This sounds like it might be a great fit for our high-dimensional data set! Running Boruta on the training data, we get 921 “important” features, 14 unconfirmed features, and 4063 unimportant features:
Sidenote: Boruta is a favorite of Kaggle competitions (online machine learning competitions) and is fairly “battle tested”. We’ve obviously glossed over how it works but there’s a good explanation here. Let’s check one final approach, an extension to Boruta released about two years ago.
Boruta-SHAP
Boruta-Shap is a “Tree based feature selection tool which combines both the Boruta feature selection algorithm with shapley values”. According to this post:
Boruta is a robust method for feature selection, but it strongly relies on the calculation of the feature importances, which might be biased or not good enough for the data.
This is where SHAP joins the team. By using SHAP Values as the feature selection method in Boruta, we get the Boruta SHAP Feature Selection Algorithm. With this approach we can get the strong addictive feature explanations existent in SHAP method while having the robustness of Boruta algorithm to ensure only significant variables remain on the set.
SHAP (SHapley Additive exPlanations) is a game theory approach that helps explain the output of pretty much any machine learning model. This is something that we’ll revisit in later posts when we start attacking machine learning models.
Running Boruta-Shap, we get 446 important features, 312 uncertain, and 4240 unimportant features:
This resulted in less than half of the confirmed features as Boruta, but actually improved performance (see the next section).
Observations
I went over a lot of methods here, which might lead you to wonder, “Which selection method is the best?” I’ve learned on this journey that the answer is often ¯_(ツ)_/¯ While machine learning is heavily built on math, from my personal (i.e., non-expert) perspective it seems like a lot of modern machine learning centers around intuition and experimentation. While there are definite guidelines as far as which architectures apply to which problems, most things I’ve seen are just that, guidelines.
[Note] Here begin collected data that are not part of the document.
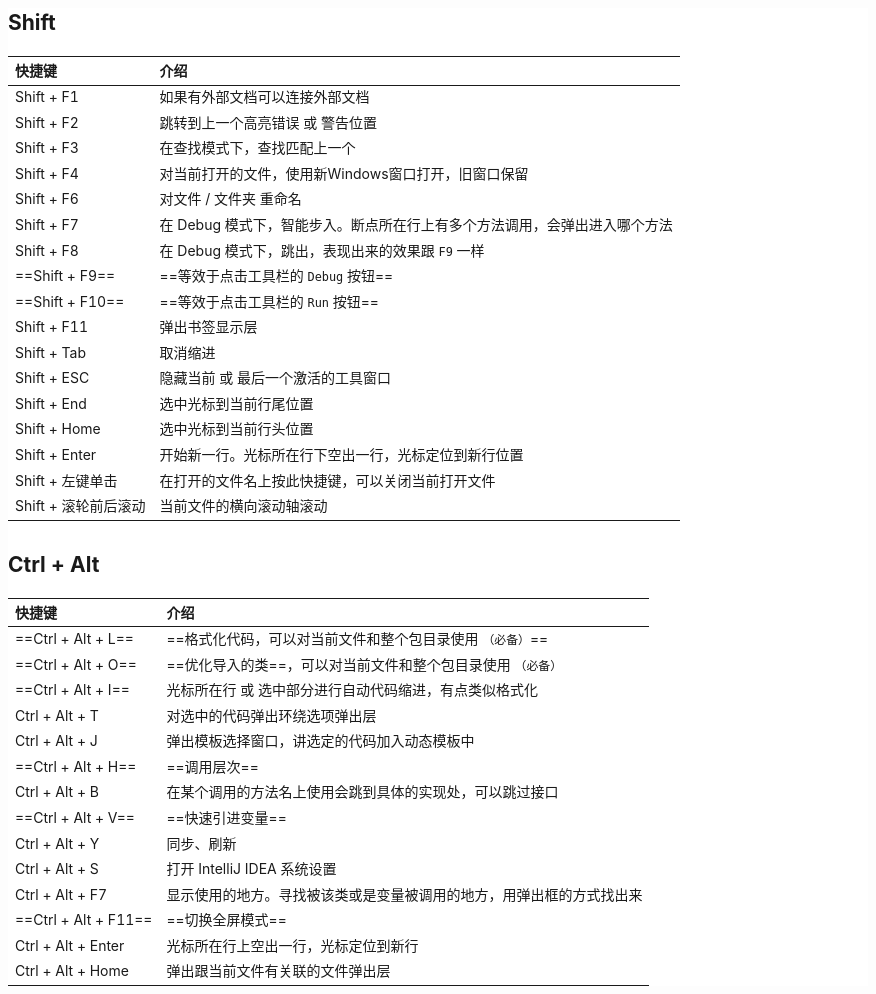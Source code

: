 ## Shift

| 快捷键               | 介绍                                                         |
| :------------------- | :----------------------------------------------------------- |
| Shift + F1           | 如果有外部文档可以连接外部文档                               |
| Shift + F2           | 跳转到上一个高亮错误 或 警告位置                             |
| Shift + F3           | 在查找模式下，查找匹配上一个                                 |
| Shift + F4           | 对当前打开的文件，使用新Windows窗口打开，旧窗口保留          |
| Shift + F6           | 对文件 / 文件夹 重命名                                       |
| Shift + F7           | 在 Debug 模式下，智能步入。断点所在行上有多个方法调用，会弹出进入哪个方法 |
| Shift + F8           | 在 Debug 模式下，跳出，表现出来的效果跟 `F9` 一样            |
| ==Shift + F9==       | ==等效于点击工具栏的 `Debug` 按钮==                          |
| ==Shift + F10==      | ==等效于点击工具栏的 `Run` 按钮==                            |
| Shift + F11          | 弹出书签显示层                                               |
| Shift + Tab          | 取消缩进                                                     |
| Shift + ESC          | 隐藏当前 或 最后一个激活的工具窗口                           |
| Shift + End          | 选中光标到当前行尾位置                                       |
| Shift + Home         | 选中光标到当前行头位置                                       |
| Shift + Enter        | 开始新一行。光标所在行下空出一行，光标定位到新行位置         |
| Shift + 左键单击     | 在打开的文件名上按此快捷键，可以关闭当前打开文件             |
| Shift + 滚轮前后滚动 | 当前文件的横向滚动轴滚动                                     |

## Ctrl + Alt

| 快捷键                | 介绍                                                         |
| :-------------------- | :----------------------------------------------------------- |
| ==Ctrl + Alt + L==    | ==格式化代码，可以对当前文件和整个包目录使用 `（必备）`==    |
| ==Ctrl + Alt + O==    | ==优化导入的类==，可以对当前文件和整个包目录使用 `（必备）`  |
| ==Ctrl + Alt + I==    | 光标所在行 或 选中部分进行自动代码缩进，有点类似格式化       |
| Ctrl + Alt + T        | 对选中的代码弹出环绕选项弹出层                               |
| Ctrl + Alt + J        | 弹出模板选择窗口，讲选定的代码加入动态模板中                 |
| ==Ctrl + Alt + H==    | ==调用层次==                                                 |
| Ctrl + Alt + B        | 在某个调用的方法名上使用会跳到具体的实现处，可以跳过接口     |
| ==Ctrl + Alt + V==    | ==快速引进变量==                                             |
| Ctrl + Alt + Y        | 同步、刷新                                                   |
| Ctrl + Alt + S        | 打开 IntelliJ IDEA 系统设置                                  |
| Ctrl + Alt + F7       | 显示使用的地方。寻找被该类或是变量被调用的地方，用弹出框的方式找出来 |
| ==Ctrl + Alt + F11==  | ==切换全屏模式==                                             |
| Ctrl + Alt + Enter    | 光标所在行上空出一行，光标定位到新行                         |
| Ctrl + Alt + Home     | 弹出跟当前文件有关联的文件弹出层                             |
Datasets are all different, and experimentation is important to figure out what works best for each situation.
I felt pretty confident that some type of feature selection was necessary, based on that variance threshold baseline, the high ratio of feature dimensions to number of samples, and my general intuition about the data. I experimented with several selected feature sets, but I wasn’t able to experiment with every data set for every hypertuning approach described in the Model Improvements section.
So my approach was to take the various distilled feature sets and use them for a RandomForestClassifier and base Neural Network architecture. Overall, the Lasso, Boruta, and Boruta-Shap approaches worked the best, with those approaches very very close to each other and BortaShap ultimately edging out the others. As BortaShap also produced the fewest number of features, I took Occam’s advice and used that set of 446 features when training the various model architectures described in the Model Improvements section.
While this approach to feature minimization increased the accuracy on the data set these models were trained on, one risk is that you might eliminate features that could be important for new, unseen training data. For example, if someone implemented an obfuscation framework that functions differently than Invoke-Obfuscation, features that could be relevant for those samples may have been eliminated.
The Jupyter notebook for all this is the FeatureSelection.ipynb notebook in the Invoke-Evasion repository.
Model Improvements
Logistic Regression makes perfect sense to start with for classification. In the Revoke-Obfuscation presentation and whitepaper, Lee and Daniel mention:
For both the “In the Wild” and “Deep” data sets, this implementation gets nearly identical results to the Azure Machine Learning implementation of Logistic Regression. Boosted Decision Trees produce similar results, while the Perceptron and Support Vector Machine approaches performed much more poorly on this data set.
However, as Daniel and Lee did not publish these models nor any associated metrics, my goal was to redo an assessment of various model types. In my experiments, I wanted to try other classification model types for a performance comparison. For future posts on attacking machine learning models I wanted to have fully-explainable, somewhat explainable, and not-so-explainable architectures. I experimented with various regularizations for a LogisiticRegression model, three of the most popular tree-based models (RandomForest, XGBoost, LightGBM), and various fully-connected Neural Network architectures. For frameworks, I used what I am familiar with: scikit-learn for shallow algorithms and Keras for any deep learning architectures. For a brief tour of some common machine learning algorithms check out this post.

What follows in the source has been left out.